Let’s start with what is meant by “safe” in the context of nasal rinses. Generally, the most common device used to rinse sinuses is a neti pot, which allows you to gently flush out your sinuses by pouring the solution into your nostrils. It is generally safe, but there are some situations where boiling water could cause some issues.

For example, when sinus rinsing using a neti pot is done too frequently or for long periods, the solution could irritate your sinuses and cause a very serious problem. One such problem has been described as “water in the nose.” In this case, because the solution is so concentrated, it comes out over time and settles in your throat.

This can lead to difficulty breathing, difficulty swallowing, and pain in the sinuses. The only way to avoid this is to go through your nose every few hours or to rinse the pot after every time you use it. You also need to avoid using your neti pot if you’re allergic to certain metals, such as iron or mercury.

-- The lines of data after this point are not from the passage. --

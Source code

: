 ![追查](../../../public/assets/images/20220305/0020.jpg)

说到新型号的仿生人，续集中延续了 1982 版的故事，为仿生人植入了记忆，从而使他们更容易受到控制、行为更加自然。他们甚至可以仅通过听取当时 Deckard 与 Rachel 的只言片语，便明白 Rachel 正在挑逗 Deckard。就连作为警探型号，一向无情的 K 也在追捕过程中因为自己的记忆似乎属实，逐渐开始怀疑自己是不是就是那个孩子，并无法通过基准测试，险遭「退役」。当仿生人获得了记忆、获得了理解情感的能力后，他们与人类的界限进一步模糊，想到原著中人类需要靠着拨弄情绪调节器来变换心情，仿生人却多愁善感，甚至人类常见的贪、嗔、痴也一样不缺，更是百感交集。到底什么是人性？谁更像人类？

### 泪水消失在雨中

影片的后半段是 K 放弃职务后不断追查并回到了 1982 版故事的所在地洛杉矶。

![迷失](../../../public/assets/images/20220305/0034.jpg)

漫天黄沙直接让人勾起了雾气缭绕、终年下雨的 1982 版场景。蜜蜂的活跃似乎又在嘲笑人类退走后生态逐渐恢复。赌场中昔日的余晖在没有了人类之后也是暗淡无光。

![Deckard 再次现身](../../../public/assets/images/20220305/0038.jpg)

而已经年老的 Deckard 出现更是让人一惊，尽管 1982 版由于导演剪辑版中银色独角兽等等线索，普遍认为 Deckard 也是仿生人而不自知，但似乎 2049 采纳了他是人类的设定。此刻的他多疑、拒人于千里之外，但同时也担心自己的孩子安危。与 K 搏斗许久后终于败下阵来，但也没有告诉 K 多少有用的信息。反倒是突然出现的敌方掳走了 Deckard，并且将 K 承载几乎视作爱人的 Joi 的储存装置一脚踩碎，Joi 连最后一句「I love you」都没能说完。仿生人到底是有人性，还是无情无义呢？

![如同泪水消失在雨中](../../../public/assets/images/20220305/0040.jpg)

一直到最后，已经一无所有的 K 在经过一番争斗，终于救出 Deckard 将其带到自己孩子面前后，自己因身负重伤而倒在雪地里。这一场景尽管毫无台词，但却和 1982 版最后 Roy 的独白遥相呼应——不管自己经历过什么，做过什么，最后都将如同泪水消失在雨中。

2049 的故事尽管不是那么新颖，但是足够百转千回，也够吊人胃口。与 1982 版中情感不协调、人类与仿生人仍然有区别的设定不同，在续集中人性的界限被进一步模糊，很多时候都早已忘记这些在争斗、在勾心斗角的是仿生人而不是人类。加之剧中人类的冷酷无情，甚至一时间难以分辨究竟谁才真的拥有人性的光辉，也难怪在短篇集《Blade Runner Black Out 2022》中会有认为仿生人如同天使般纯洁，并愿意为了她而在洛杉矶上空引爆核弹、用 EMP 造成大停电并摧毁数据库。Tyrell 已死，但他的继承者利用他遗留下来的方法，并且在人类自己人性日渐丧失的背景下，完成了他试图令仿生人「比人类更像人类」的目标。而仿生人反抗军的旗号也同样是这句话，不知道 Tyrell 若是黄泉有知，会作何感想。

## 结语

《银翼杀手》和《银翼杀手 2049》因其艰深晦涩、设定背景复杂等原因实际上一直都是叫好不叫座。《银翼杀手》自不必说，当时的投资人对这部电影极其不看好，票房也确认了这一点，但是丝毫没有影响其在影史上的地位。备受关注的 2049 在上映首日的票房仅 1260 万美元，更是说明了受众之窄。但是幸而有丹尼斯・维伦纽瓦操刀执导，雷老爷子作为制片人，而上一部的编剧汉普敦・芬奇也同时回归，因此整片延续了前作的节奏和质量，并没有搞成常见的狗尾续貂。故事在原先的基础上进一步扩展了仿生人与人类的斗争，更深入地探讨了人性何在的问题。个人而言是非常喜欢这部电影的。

There are also a number of other potential complications associated with sinus rinsing that you need to be aware of. One is called nasal irrigation retinopathy, in which the lining of the sinuses begins to thin as a result of the constant flushing through the pores in your cheeks.

Another is called “canker sores,” in which there will be a yellow or red area just inside the corner of the mouth. And, of course, one of the primary complications of sinusitis is asthma. Nasal irrigation or nasal rinsing following sinus surgery has also been associated with facial paralysis and permanent damage to vision.

This is due to the fact that the surgery involves incisions inside the cheekbones and eyelids. So, not only is your vision affected but also your sense of smell. Because your sinuses are inflamed, any scent you sense is very strong and you may actually begin to smell like an animal or perhaps even a human.

So, here’s the bottom line: although nasal rinsing following sinus surgery may help to alleviate some of the discomforts, it should always be done according to the direction of a licensed professional. For one thing, some flushing occurs during and after the procedure.

Also, sterilized water is generally necessary. Finally, it is essential that you rinse your face several times after the procedure. If you don’t, you risk further irritation of the nasal linings, as well as infection. Ultimately, it’s always best to seek professional assistance when it comes to flushing and/or irrigation techniques.